How long have you been rowing?
I started to learn how to row back in the beginning of my 8th grade year in middle school, with the gROWth program twice a week. Instantly I fell in love with the strength, repetition, and flow of rowing, how essential teamwork really is in this sport. I continued gROWth for 2 seasons, until the end of that year. It really gave me the foundations in erging and on the water that I needed to improve upon. Once I had begun my novice year, I knew this was the team for me. Practice 6 days a weeks and workouts that make you want to quit, it was the perfect environment to condition me for improvement. Now, coming to the relative end of my novice year, I feel that I have learned much and there is still a lot to be learned.
Are your results worth all of the training?
The real prize that you get from rowing, isn’t a medal if you win or if you don’t. It rowing a race, with every ounce of strength and power that you have in your body, and knowing that you left everything on that racecourse. Also, it’s fun to win. I mean who doesn’t love being praised for hours and hours of hard work. In the Dallas, SWEAT competition I think that I achieved everything that I wanted to. I set my personal record, ranked 2nd, and left everything on that erg. So, yes it was definitely worth almost 2 years of training for that honor.
Thomas finishing second at the SWEAT indoor regional championship in Dallas, TX
What would you say to other middle school and high school students who are considering rowing?
If you are looking for something new and different, you have found it. Rowing is not an easy sport, whatsoever. When you have practice 6 days a week, you’ll know what I mean. Besides being hard and physically draining, its also very enjoyable and great for you. You’ll quickly build a community of rowing friends, and discover that you want to come to practice every day. We also travel around quite a bit to various regattas and indoor erging competitions. Everyone on the team builds constant friendships and memories that will last a lifetime.
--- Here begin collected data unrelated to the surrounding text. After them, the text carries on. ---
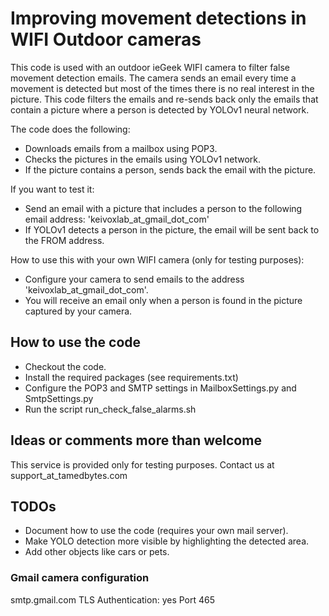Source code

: # Improving movement detections in WIFI Outdoor cameras
This code is used with an outdoor ieGeek WIFI camera to filter false movement detection emails. The camera sends an email every time a movement is detected but most of the times there is no real interest in the picture. This code filters the emails and re-sends back only the emails that contain a picture where a person is detected by YOLOv1 neural network.

The code does the following:
- Downloads emails from a mailbox using POP3.
- Checks the pictures in the emails using YOLOv1 network.
- If the picture contains a person, sends back the email with the picture.

If you want to test it:
- Send an email with a picture that includes a person to the following email address: 'keivoxlab_at_gmail_dot_com'
- If YOLOv1 detects a person in the picture, the email will be sent back to the FROM address.

How to use this with your own WIFI camera (only for testing purposes):
- Configure your camera to send emails to the address 'keivoxlab_at_gmail_dot_com'.
- You will receive an email only when a person is found in the picture captured by your camera.

## How to use the code
- Checkout the code.
- Install the required packages (see requirements.txt)
- Configure the POP3 and SMTP settings in MailboxSettings.py and SmtpSettings.py
- Run the script run_check_false_alarms.sh 

## Ideas or comments more than welcome
This service is provided only for testing purposes.
Contact us at support_at_tamedbytes.com

## TODOs
 - Document how to use the code (requires your own mail server).
 - Make YOLO detection more visible by highlighting the detected area.
 - Add other objects like cars or pets.

### Gmail camera configuration
smtp.gmail.com 
TLS 
Authentication: yes
Port 465
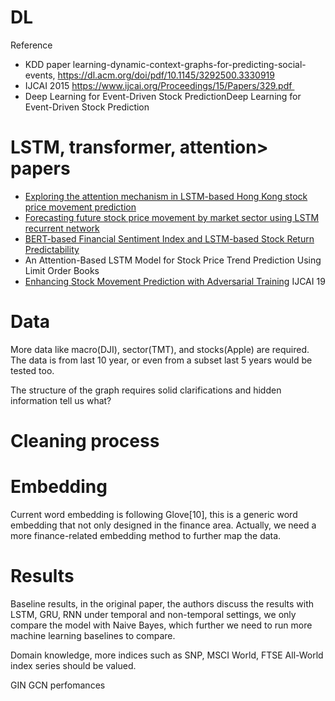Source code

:# DL
Reference
- KDD paper learning-dynamic-context-graphs-for-predicting-social-events, https://dl.acm.org/doi/pdf/10.1145/3292500.3330919 
- IJCAI 2015 https://www.ijcai.org/Proceedings/15/Papers/329.pdf 
- Deep Learning for Event-Driven Stock PredictionDeep Learning for Event-Driven Stock Prediction  
# LSTM, transformer, attention> papers            
- [Exploring the attention mechanism in LSTM-based Hong Kong stock price movement prediction](https://www.tandfonline.com/doi/abs/10.1080/14697688.2019.1622287)    
- [Forecasting future stock price movement by market sector using LSTM recurrent network](https://scholarworks.calstate.edu/concern/theses/xp68kg20b)    
- [BERT-based Financial Sentiment Index and LSTM-based Stock Return Predictability](https://arxiv.org/abs/1906.09024)   
- An Attention-Based LSTM Model for Stock Price Trend Prediction Using Limit Order Books        
- [Enhancing Stock Movement Prediction with Adversarial Training](https://www.ijcai.org/Proceedings/2019/0810.pdf)  IJCAI 19    

# Data 
More data like macro(DJI), sector(TMT), and stocks(Apple) are required. The data is from last 10 year, or even from a subset last 5 years would be tested too. 

The structure of the graph requires solid clarifications and hidden information tell us what?
# Cleaning process 

# Embedding
Current word embedding is following Glove[10], this is a generic word embedding that not only designed in the finance area. Actually, we need a more finance-related embedding method to further map the data.

# Results 
Baseline results, in the original paper, the authors discuss the results with LSTM, GRU, RNN under temporal and non-temporal settings, we only compare the model with Naive Bayes, which further we need to run more machine learning baselines to compare.

Domain knowledge, more indices such as SNP, MSCI World, FTSE All-World index series should be valued. 

GIN GCN perfomances 
    

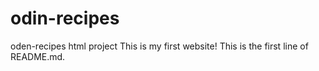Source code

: # odin-recipes
oden-recipes html project
This is my first website!
This is the first line of README.md.
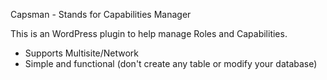 Capsman - Stands for Capabilities Manager

This is an WordPress plugin to help manage Roles and Capabilities.

- Supports Multisite/Network
- Simple and functional (don't create any table or modify your database)
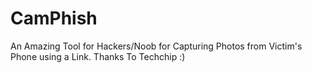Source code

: # CamPhish
An Amazing Tool for Hackers/Noob for Capturing Photos from Victim's Phone using a Link.
Thanks To Techchip :)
I encourage anyone that is even remotely interested to come out and try it for a week, see how it feels, and then possibly join our team.
What are your goals for the future?
There are many goals I have for myself in rowing as a sport. I would like to eventually set my 2K PR below 6:30, also place 1st at the SWEAT indoor competition. There are many small goals that I set weekly for myself as well, improving technique in sculling and sweeping are the big ones. Another big goal of mine, is to hopefully row in college. Even if its not a Division I school, I would really like to row in any college. I am trying my best to keep myself on track for those goals.
What is the hardest thing you have done in rowing so far?
The hardest thing about being a member of TYRA, is probably giving it your all, every day. With practice being every day of the week, with the exception of Sundays, its truly very hard in the beginning to go to practice and give it your all. No matter how hard the workout is, or how long the row is, or even how challenging the erg workout may be, you still must try as hard as you can and finish. We have a saying here at TYRA, ‘the good thing about rowing is that its a sport that you can pass out first, before you can give up.’ That is one of the most motivational quotes that I’ve heard my coach say. It makes you not want to quit and to push through the pain to achieve the great feeling of finishing a workout. That has held true with me ever since I started, and is what drives me to give it my all.